Problem to solve: Search the data for the word "modularity" and copy each line that has it.

Task data:
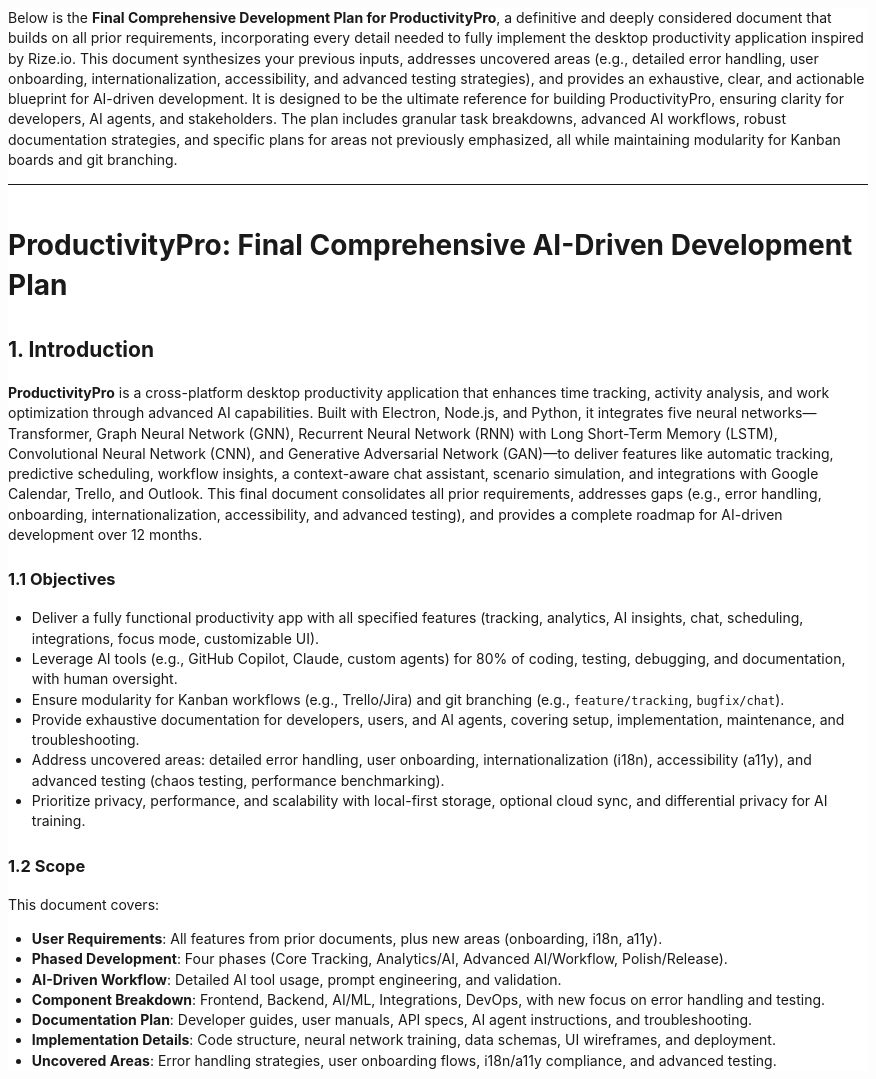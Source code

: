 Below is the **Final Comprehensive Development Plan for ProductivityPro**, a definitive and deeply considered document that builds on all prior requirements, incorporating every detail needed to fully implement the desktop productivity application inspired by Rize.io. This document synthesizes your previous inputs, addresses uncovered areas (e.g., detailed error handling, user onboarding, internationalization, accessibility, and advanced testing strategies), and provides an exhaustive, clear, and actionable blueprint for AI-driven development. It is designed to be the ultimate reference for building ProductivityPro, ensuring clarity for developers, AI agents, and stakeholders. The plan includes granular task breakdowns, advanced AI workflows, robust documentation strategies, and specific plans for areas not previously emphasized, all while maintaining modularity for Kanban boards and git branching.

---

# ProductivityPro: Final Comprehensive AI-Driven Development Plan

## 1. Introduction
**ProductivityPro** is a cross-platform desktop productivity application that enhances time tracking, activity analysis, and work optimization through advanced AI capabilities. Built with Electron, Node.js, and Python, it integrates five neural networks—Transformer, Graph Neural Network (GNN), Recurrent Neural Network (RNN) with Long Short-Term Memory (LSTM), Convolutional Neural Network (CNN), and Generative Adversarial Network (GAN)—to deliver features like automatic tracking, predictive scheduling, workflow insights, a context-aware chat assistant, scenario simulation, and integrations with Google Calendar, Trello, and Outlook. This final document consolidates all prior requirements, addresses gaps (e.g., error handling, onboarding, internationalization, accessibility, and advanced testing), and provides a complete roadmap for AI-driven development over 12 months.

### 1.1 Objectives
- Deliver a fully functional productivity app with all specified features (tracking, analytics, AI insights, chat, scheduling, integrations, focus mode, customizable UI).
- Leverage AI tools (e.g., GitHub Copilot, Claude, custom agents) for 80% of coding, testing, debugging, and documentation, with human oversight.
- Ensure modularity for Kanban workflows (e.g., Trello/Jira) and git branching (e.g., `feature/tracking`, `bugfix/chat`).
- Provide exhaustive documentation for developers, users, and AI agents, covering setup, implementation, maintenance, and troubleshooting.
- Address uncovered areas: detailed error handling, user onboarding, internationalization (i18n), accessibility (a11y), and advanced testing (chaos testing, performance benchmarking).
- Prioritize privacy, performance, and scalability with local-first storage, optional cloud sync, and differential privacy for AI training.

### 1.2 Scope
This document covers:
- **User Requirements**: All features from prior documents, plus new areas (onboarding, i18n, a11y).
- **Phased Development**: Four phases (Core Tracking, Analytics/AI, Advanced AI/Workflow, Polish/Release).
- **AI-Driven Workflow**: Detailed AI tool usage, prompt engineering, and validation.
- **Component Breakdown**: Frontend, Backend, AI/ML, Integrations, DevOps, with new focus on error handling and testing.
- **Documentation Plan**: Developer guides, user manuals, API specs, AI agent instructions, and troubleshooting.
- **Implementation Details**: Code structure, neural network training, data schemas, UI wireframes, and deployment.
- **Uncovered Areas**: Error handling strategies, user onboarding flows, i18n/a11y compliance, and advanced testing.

Worked solution:
: Below is the **Final Comprehensive Development Plan for ProductivityPro**, a definitive and deeply considered document that builds on all prior requirements, incorporating every detail needed to fully implement the desktop productivity application inspired by Rize.io. This document synthesizes your previous inputs, addresses uncovered areas (e.g., detailed error handling, user onboarding, internationalization, accessibility, and advanced testing strategies), and provides an exhaustive, clear, and actionable blueprint for AI-driven development. It is designed to be the ultimate reference for building ProductivityPro, ensuring clarity for developers, AI agents, and stakeholders. The plan includes granular task breakdowns, advanced AI workflows, robust documentation strategies, and specific plans for areas not previously emphasized, all while maintaining modularity for Kanban boards and git branching.
- Ensure modularity for Kanban workflows (e.g., Trello/Jira) and git branching (e.g., `feature/tracking`, `bugfix/chat`).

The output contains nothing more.